Anne Steiner, Révolutionnaire et dandy, Vigo dit Almereyda, éd. L’Echappée, 21 €, disponible à la Librairie Publico 145 rue Amelot et dans toutes les bonnes librairies.
A l’Ouest rien de nouveau
S’il y a des incontournables, A l’Ouest rien de nouveau d’Erich Maria Remarque, en est. L’histoire réaliste et bouleversante de huit jeunes Allemands âgés de dix-huit ans en 1914 « Quand nous partons, nous ne sommes que de vulgaires soldats, maussades ou de bonne humeur et, quand nous arrivons dans la zone où commence le front, nous sommes devenus des hommes-bêtes. » Nous suivons leur quotidien durant quatre années jusqu’en 1918. Le héros, Paul Bäumer et ses camarades sont soumis dès leur incorporation, à un bourrage de crâne patriotique. Des chefs brutaux et bornés leur assènent les clichés nationalistes totalement déconnectés du réel « Le premier bombardement nous montra notre erreur et fit écrouler la conception des choses qu’ils nous avaient inculquée. » Le réel, ce sont les tranchées envahies de rats, complètement détruites par les obus.

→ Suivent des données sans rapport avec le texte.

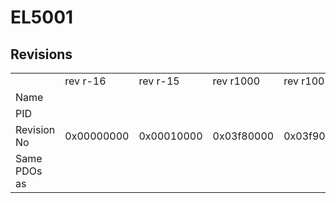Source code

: # EL5001

## Revisions
<table>
<tr>
<td></td>
<td>rev r-16</td>
<td>rev r-15</td>
<td>rev r1000</td>
<td>rev r1001</td>
<td>rev r1002</td>
<td>rev r1003</td>
<td>rev r1004</td>
<td>rev r1005</td>
<td>rev r9979</td>
<td>rev r9980</td>
</tr>
<tr>
<td>Name</td>
<td colspan=10 align="center">EL5001 1Ch. SSI Encoder</td>
</tr>
<tr>
<td>PID</td>
<td colspan=10 align="center">0x13893052</td>
</tr>
<tr>
<td>Revision No</td>
<td>0x00000000</td>
<td>0x00010000</td>
<td>0x03f80000</td>
<td>0x03f90000</td>
<td>0x03fa0000</td>
<td>0x03fb0000</td>
<td>0x03fc0000</td>
<td>0x03fd0000</td>
<td>0x270b0000</td>
<td>0x270c0000</td>
</tr>
<tr>
<td>Same PDOs as</td>
<td colspan=10 align="center"></td>
</tr>
</table>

Lors d’une permission après avoir été blessé, Paul se retrouve totalement décalé à l’arrière. Il s’enferme alors dans une superficialité qui n’a pour but que dissimuler toutes les atrocités auxquelles il a assisté. Ces corps réduits en charpie que ses proches ne peuvent même pas imaginer. Sur ces huit compagnons engagés en 14, combien en reviendront en 18 ? Ce livre est un concentré d’humanité, de solidarité et d’interrogations sur la guerre.
Dès sa parution en 1928, il connut un véritable succès. Tout autant que la version américaine filmée, témoignage implacable de la boucherie guerrière qui, lors de sa première en 1930, sera l’occasion rêvée de faire un grand coup de propagande pour les nazis. S’estimant humiliés par les Américains, les hommes de Goebbels perturbent la projection, lâchent des bombes puantes et des rats dans la salle, entonnent des chants nationalistes et provoquent leurs opposants. Du balcon, Joseph Goebbels clame « Ce film est une tentative de détruire l’image de l’Allemagne. » Retiré de l’affiche, les nazis jubilent. A la prise du pouvoir d’Hitler, Remarque s’exile aux États-Unis.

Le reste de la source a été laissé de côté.